What the hell is an Expected Goal?
xG, Field Tilt and the numbers reshaping football
In every sport worth following, the strongest team doesn’t always win. And in some sports, with football being a prime example, not only does the strongest team not always win, but neither does the team that played better. But what does “playing better” even mean, though?
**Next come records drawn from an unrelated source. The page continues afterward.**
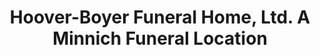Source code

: ---
title: "Hoover-Boyer Funeral Home, Ltd. A Minnich Funeral Location"
url: /elizabethville/hoover-boyer-funeral-home-ltd-a-minnich-funeral-location/
shop: funeral directors
---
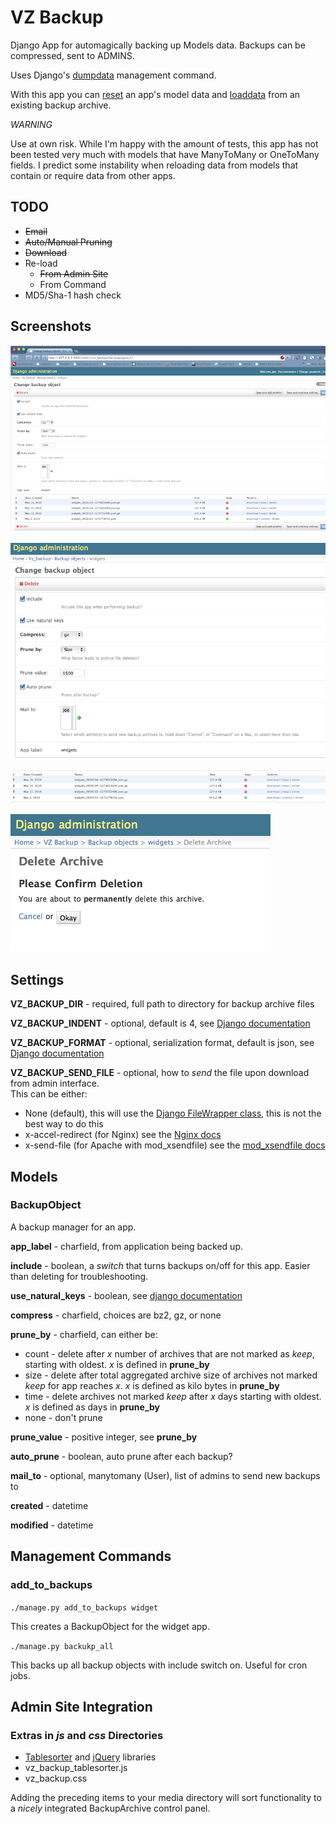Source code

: VZ Backup
=========

Django App for automagically backing up Models data.  Backups can be compressed, sent to ADMINS.

Uses Django's [dumpdata](http://docs.djangoproject.com/en/dev/ref/django-admin/#dumpdata-appname-appname-appname-model 'dumpdata docs') management command.

With this app you can [reset](http://docs.djangoproject.com/en/dev/ref/django-admin/#reset-appname-appname 'reset docs') an app's model data and [loaddata](http://docs.djangoproject.com/en/dev/ref/django-admin/#loaddata-fixture-fixture 'loaddata docs') from an existing backup archive.

*WARNING*

Use at own risk.  While I'm happy with the amount of tests, this app has not been tested very much with models that have ManyToMany or OneToMany fields.  I predict some instability when reloading data from models that contain or require data from other apps. 

TODO
----

* <del>Email</del>
* <del>Auto/Manual Pruning</del>
* <del>Download</del>
* Re-load 
    * <del>From Admin Site</del>
    * From Command
* MD5/Sha-1 hash check

Screenshots
-----------

![admin integration](http://github.com/jobscry/vz-backup/raw/master/screenshots/admin.png "admin integration")


![admin detail 01](http://github.com/jobscry/vz-backup/raw/master/screenshots/admin-detail01.png "admin detail 01")


![admin detail 02](http://github.com/jobscry/vz-backup/raw/master/screenshots/admin-detail02.png "admin detail 02")


![admin detail 03](http://github.com/jobscry/vz-backup/raw/master/screenshots/admin-detail03.png "admin detail 03")

Settings
--------

**VZ_BACKUP_DIR** - required, full path to directory for backup archive files

**VZ_BACKUP_INDENT** - optional, default is 4, see [Django documentation](http://docs.djangoproject.com/en/dev/ref/django-admin/#djadminopt---indent)

**VZ_BACKUP_FORMAT** - optional, serialization format, default is json, see [Django documentation](http://docs.djangoproject.com/en/dev/topics/serialization/#id1)

**VZ_BACKUP_SEND_FILE** - optional, how to *send* the file upon download from admin interface.  
This can be either:

* None (default), this will use the [Django FileWrapper class](http://code.djangoproject.com/browser/django/trunk/django/core/servers/basehttp.py#L32), 
this is not the best way to do this
* x-accel-redirect (for Nginx) see the [Nginx docs](http://wiki.nginx.org/NginxXSendfile)
* x-send-file (for Apache with mod_xsendfile) see the 
[mod_xsendfile docs](http://tn123.ath.cx/mod_xsendfile/)


Models
------

### BackupObject


A backup manager for an app.

**app_label** - charfield, from application being backed up.

**include** - boolean, a *switch* that turns backups on/off for this app.  Easier than deleting for troubleshooting.

**use_natural_keys** - boolean, see [django documentation](http://docs.djangoproject.com/en/dev/ref/django-admin/#djadminopt---natural)

**compress** - charfield, choices are bz2, gz, or none

**prune_by** - charfield, can either be:

* count - delete after *x* number of archives that are not marked as *keep*, starting with oldest.  *x* is defined in **prune_by** 
* size - delete after total aggregated archive size of archives not marked *keep* for app reaches *x*.  *x* is defined as kilo bytes in **prune_by**
* time - delete archives not marked *keep* after *x* days starting with oldest. *x* is defined as days in **prune_by** 
* none - don't prune

**prune_value** - positive integer, see **prune_by**

**auto_prune** - boolean, auto prune after each backup?

**mail_to** - optional, manytomany (User), list of admins to send new backups to

**created** - datetime

**modified** - datetime


Management Commands
-------------------

### add_to_backups


`./manage.py add_to_backups widget`

This creates a BackupObject for the widget app.

`./manage.py backukp_all`

This backs up all backup objects with include switch on.  Useful for cron jobs.

Admin Site Integration
----------------------

### Extras in *js* and *css* Directories

* [Tablesorter](http://tablesorter.com/) and [jQuery](http://jquery.com) libraries
* vz_backup_tablesorter.js 
* vz_backup.css 

Adding the preceding items to your media directory will sort functionality to a *nicely* integrated BackupArchive control 
panel.
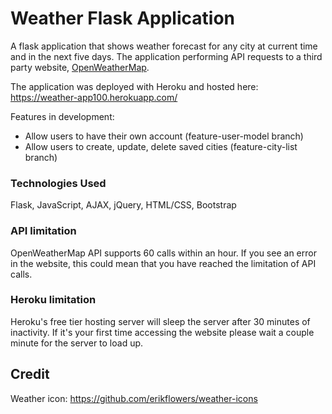 # Weather Flask Application
A flask application that shows weather forecast for any city at current time and in the next five days. The application performing API requests to a third party website, [OpenWeatherMap](https://openweathermap.org/).

The application was deployed with Heroku and hosted here:
https://weather-app100.herokuapp.com/

Features in development:
- Allow users to have their own account (feature-user-model branch)
- Allow users to create, update, delete saved cities (feature-city-list branch)

### Technologies Used
Flask, JavaScript, AJAX, jQuery, HTML/CSS, Bootstrap

### API limitation
OpenWeatherMap API supports 60 calls within an hour.
If you see an error in the website, this could mean that you have
reached the limitation of API calls.

### Heroku limitation
Heroku's free tier hosting server will sleep the server after 30 minutes of
inactivity. If it's your first time accessing the website please wait a
couple minute for the server to load up.

## Credit
Weather icon: https://github.com/erikflowers/weather-icons

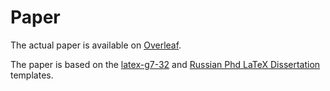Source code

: # Paper
The actual paper is available on [Overleaf](https://www.overleaf.com/read/dpccbdqdvwvj).

The paper is based on the [latex-g7-32](https://github.com/latex-g7-32/latex-g7-32) and
[Russian Phd LaTeX Dissertation](https://github.com/AndreyAkinshin/Russian-Phd-LaTeX-Dissertation-Template)
templates.
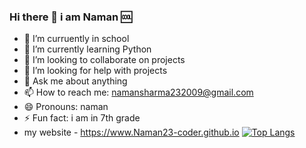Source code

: ### Hi there 👋 i am Naman 🆒



- 🔭 I’m curruently in school
- 🌱 I’m currently learning Python
- 👯 I’m looking to collaborate on projects
- 🤔 I’m looking for help with projects
- 💬 Ask me about anything
- 📫 How to reach me: namansharma232009@gmail.com
- 😄 Pronouns: naman
- ⚡ Fun fact: i am in 7th grade
- my website - https://www.Naman23-coder.github.io
[![Top Langs](https://github-readme-stats.vercel.app/api/top-langs/?username=Naman23-coder&langs_count=5)](https://github.com/anuraghazra/github-readme-stats)

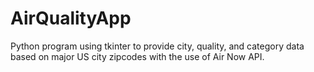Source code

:# AirQualityApp
Python program using tkinter to provide city, quality, and category data based on major US city zipcodes with the use of Air Now API.
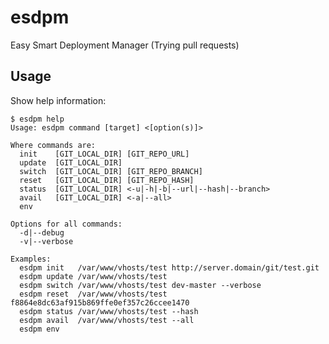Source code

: # esdpm 

Easy Smart Deployment Manager (Trying pull requests)


## Usage

Show help information:

	$ esdpm help
	Usage: esdpm command [target] <[option(s)]>
	
	Where commands are:
	  init    [GIT_LOCAL_DIR] [GIT_REPO_URL]
	  update  [GIT_LOCAL_DIR]
	  switch  [GIT_LOCAL_DIR] [GIT_REPO_BRANCH]
	  reset   [GIT_LOCAL_DIR] [GIT_REPO_HASH]
	  status  [GIT_LOCAL_DIR] <-u|-h|-b|--url|--hash|--branch>
	  avail   [GIT_LOCAL_DIR] <-a|--all>
	  env
	
	Options for all commands:
	  -d|--debug
	  -v|--verbose

	Examples:
	  esdpm init   /var/www/vhosts/test http://server.domain/git/test.git
	  esdpm update /var/www/vhosts/test
	  esdpm switch /var/www/vhosts/test dev-master --verbose
	  esdpm reset  /var/www/vhosts/test f8864e8dc63af915b869ffe0ef357c26ccee1470
	  esdpm status /var/www/vhosts/test --hash
	  esdpm avail  /var/www/vhosts/test --all
	  esdpm env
Some people have tried to answer that question, developing metrics that put numbers to what, until recently, were just gut feelings and intuitions.
What follows is a cheat sheet for sounding football-smart at the pub, in the locker room or at the office.
Expected Goals (xG)
The idea behind xG is fairly simple, and can be summed up with one question: given the conditions under which this shot was taken, how likely is it to end up in the net?
Every data provider in football has its own model for calculating xG, but all of them train on a common set of variables: distance from goal, angle, body part used, the type of pass that preceded the shot and the number of defenders between the shooter and the goal.
The simpler models use binary logistic regression on these variables, while more sophisticated ones, like StatsBomb’s, use gradient boosted tree algorithms such as XGBoost or LightGBM. Either way, the output is a value between 0 and 1.
For reference: penalties are converted roughly 75% of the time, so the xG assigned to a penalty is 0.75.
The interpretation is straightforward: a team that scores fewer goals than the xG it accumulated in a match wasn’t clinical enough. Conversely, a team that scored more goals than its xG was either very sharp or very lucky.
Expected Assists (xA)
If a pass leads to a goal, it’s an assist. If it doesn’t, it isn’t. This creates distortions in how we evaluate players, because it ignores pass quality entirely. A player who plays 10 passes each worth 0.35 xG (good chances, none converted) ends up with 0 assists. Another who plays a 0.05 xG pass that somehow goes in off the goalkeeper gets credited with 1 assist. xA corrects this distortion by weighting each pass according to the quality of the opportunity it creates.
There are two interpretations of xA. The first, the shot-centric version, credits the passer with the xG of the resulting shot. The second, the pass-centric version, estimates the probability that a pass made under certain conditions will lead to a goal. This version requires training a model on a large historical dataset, much like the process used for xG.
Passes per Defensive Action (PPDA)
How do you measure the quality of a team’s pressing? Given that during the pressing phase the team doesn’t have the ball, one approach is to count how many passes the opposition manages to complete before losing possession. That’s PPDA: the average number of passes the opponent completes before being stopped by a tackle, interception, foul or mistake. A low PPDA means a team is pressing effectively; a high value means they’re giving the opposition too much room. As a benchmark, values below 10 are generally considered good.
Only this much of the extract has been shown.